Yes, you will sort of "brush" with it..think of it as a mini rake of sorts..Slow, but steady, and even strokes. Enough pressure to grab the undercoat, but not so much that you are scraping skin..does that make sense? If I have time this week, I will try to take a video of carding with a stripping knife and post it on youtube for you and anyone else that wants to see. When you see people using their thumb on the knife, they are actually stripping the coat out (instead of carding..two completely different things) of a harsh coated terrier or such a breed. New wire coat won't grow in on those breeds unless the old, dead hairs are pulled out. Carding is simply removing undercoat while leaving the topcoat, so no thumb. If you come across some fuzzy coat and such, like the flyaway fuzz I was talking about in an earlier post, you can grasp it between the knife and thumb and pull it out. I hope this isn't just confusing you. 

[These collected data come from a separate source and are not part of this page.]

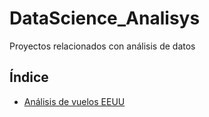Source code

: # DataScience_Analisys
Proyectos relacionados con análisis de datos

## Índice

* [Análisis de vuelos EEUU](Analisis_vuelos_EEUU.md)
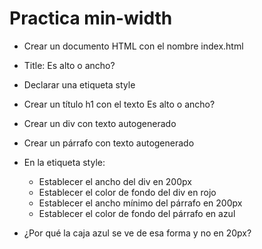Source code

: # Practica min-width

* Crear un documento HTML con el nombre index.html


* Title: Es alto o ancho?
* Declarar una etiqueta style
* Crear un título h1 con el texto Es alto o ancho?
* Crear un div con texto autogenerado
* Crear un párrafo con texto autogenerado
* En la etiqueta style:
  * Establecer el ancho del div en 200px
  * Establecer el color de fondo del div en rojo
  * Establecer el ancho mínimo del párrafo en 200px
  * Establecer el color de fondo del párrafo en azul
* ¿Por qué la caja azul se ve de esa forma y no en 20px?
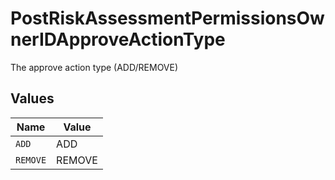 # PostRiskAssessmentPermissionsOwnerIDApproveActionType

The approve action type (ADD/REMOVE)


## Values

| Name     | Value    |
| -------- | -------- |
| `ADD`    | ADD      |
| `REMOVE` | REMOVE   |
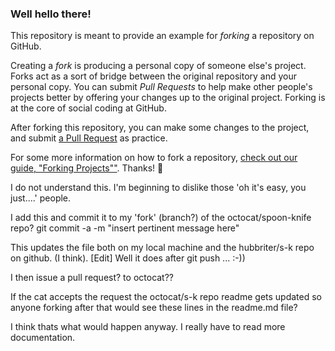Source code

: ### Well hello there!

This repository is meant to provide an example for *forking* a repository on GitHub.

Creating a *fork* is producing a personal copy of someone else's project. Forks act as a sort of bridge between the original repository and your personal copy. You can submit *Pull Requests* to help make other people's projects better by offering your changes up to the original project. Forking is at the core of social coding at GitHub.

After forking this repository, you can make some changes to the project, and submit [a Pull Request](https://github.com/octocat/Spoon-Knife/pulls) as practice.

For some more information on how to fork a repository, [check out our guide, "Forking Projects""](http://guides.github.com/overviews/forking/). Thanks! :sparkling_heart:

I do not understand this. I'm beginning to dislike
those 'oh it's easy, you just....' people.

I add this and commit it to my 'fork' (branch?) of
the octocat/spoon-knife repo?
	git commit -a -m "insert pertinent message here"
	
This updates the file both on my local machine and
the hubbriter/s-k repo on github. (I think).
	[Edit] Well it does after git push ... :-))

I then issue a pull request? to octocat??

If the cat accepts the request the octocat/s-k repo readme
gets updated so anyone forking after that would see these
lines in the readme.md file?

I think thats what would happen anyway. I really have
to read more documentation.

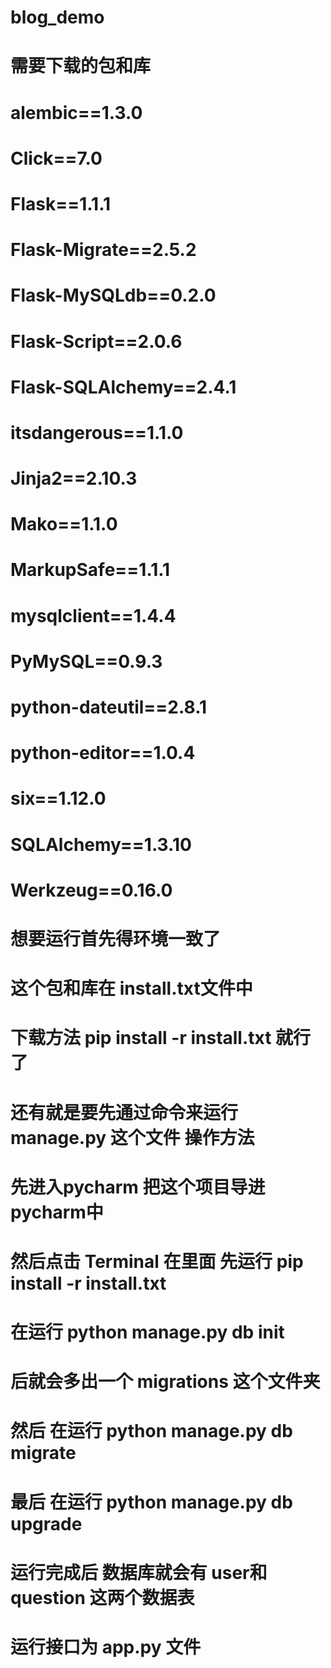 # blog_demo
# 需要下载的包和库
# alembic==1.3.0
# Click==7.0
# Flask==1.1.1
# Flask-Migrate==2.5.2
# Flask-MySQLdb==0.2.0
# Flask-Script==2.0.6
# Flask-SQLAlchemy==2.4.1
# itsdangerous==1.1.0
# Jinja2==2.10.3
# Mako==1.1.0
# MarkupSafe==1.1.1
# mysqlclient==1.4.4
# PyMySQL==0.9.3
# python-dateutil==2.8.1
# python-editor==1.0.4
# six==1.12.0
# SQLAlchemy==1.3.10
# Werkzeug==0.16.0
# 想要运行首先得环境一致了

# 这个包和库在 install.txt文件中
# 下载方法 pip install -r install.txt 就行了

# 还有就是要先通过命令来运行 manage.py 这个文件 操作方法
# 先进入pycharm 把这个项目导进pycharm中
# 然后点击 Terminal 在里面 先运行 pip install -r install.txt
# 在运行 python manage.py db init
# 后就会多出一个 migrations 这个文件夹
# 然后 在运行 python manage.py db migrate
# 最后 在运行 python manage.py db upgrade
# 运行完成后 数据库就会有 user和question 这两个数据表

# 运行接口为 app.py 文件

The knife cannot really be used to thin the hair off the ears very well. You _can_use it that way to pull some fuzzy stuff from the ear area, but your dog probably isn't going to be happy with you..You are much better off carding the ears well, and behind and under the ears, then tidying up with thinning shears. At least a 44 tooth thinner is going to work best for you. I think I have a golden coming in tomorrow..If my camera is charged up, I will try to have my bather catch some things on tape for you. I know its much easier for me to see it than read it, and I do not have a knack for trying to explain things in type.


----------



## goldenmnm (Sep 13, 2008)

Thanks a million! I totally get what your saying. I have some thinning shears that I use now on their ears for getting the length and bulk off. I'd love it though if you could video, it does help seeing what a person says, but I do understand what you said through 'type'! "


----------



## Graco22 (Jul 16, 2007)

Well, I took video today, and have been working all afternoon to get it converted to the right kind of file and get it on youtube, and ARGH! I cannot get it to download...Keeps failing..I will work on it some tomorrow, and see if I can figure it out...Any pointers? For some reason my video camera saves the files as MOD files...and nothing recognizes it..and I can't figure out how to convert to an mpg..when I just change the file name, it doesn't work either...any computer savy people know what to do? I will get it up..promise...


----------



## goldenmnm (Sep 13, 2008)

You might want to google and find a video file converter. I had to do that along time ago, and I don't remember what it was called, but it did all that and you could convert it to any file you needed. It's no biggie if you can't get it to work, I don't want you pulling your hair out trying to figure it out. I know I hate having to figure out computer stuff!


----------



## Graco22 (Jul 16, 2007)

Ok, I have it up. Its just a short video on carding a pet golden, trimming ears, and debulking the rear end. I don't show the whole groom, and its just quick. I didn't brush the dog out first, but it is after a bath and high velocity dry. I took another short clip of trimming a pet golden's feet, and will work on getting that one up tonite if anyone wants to see that one too.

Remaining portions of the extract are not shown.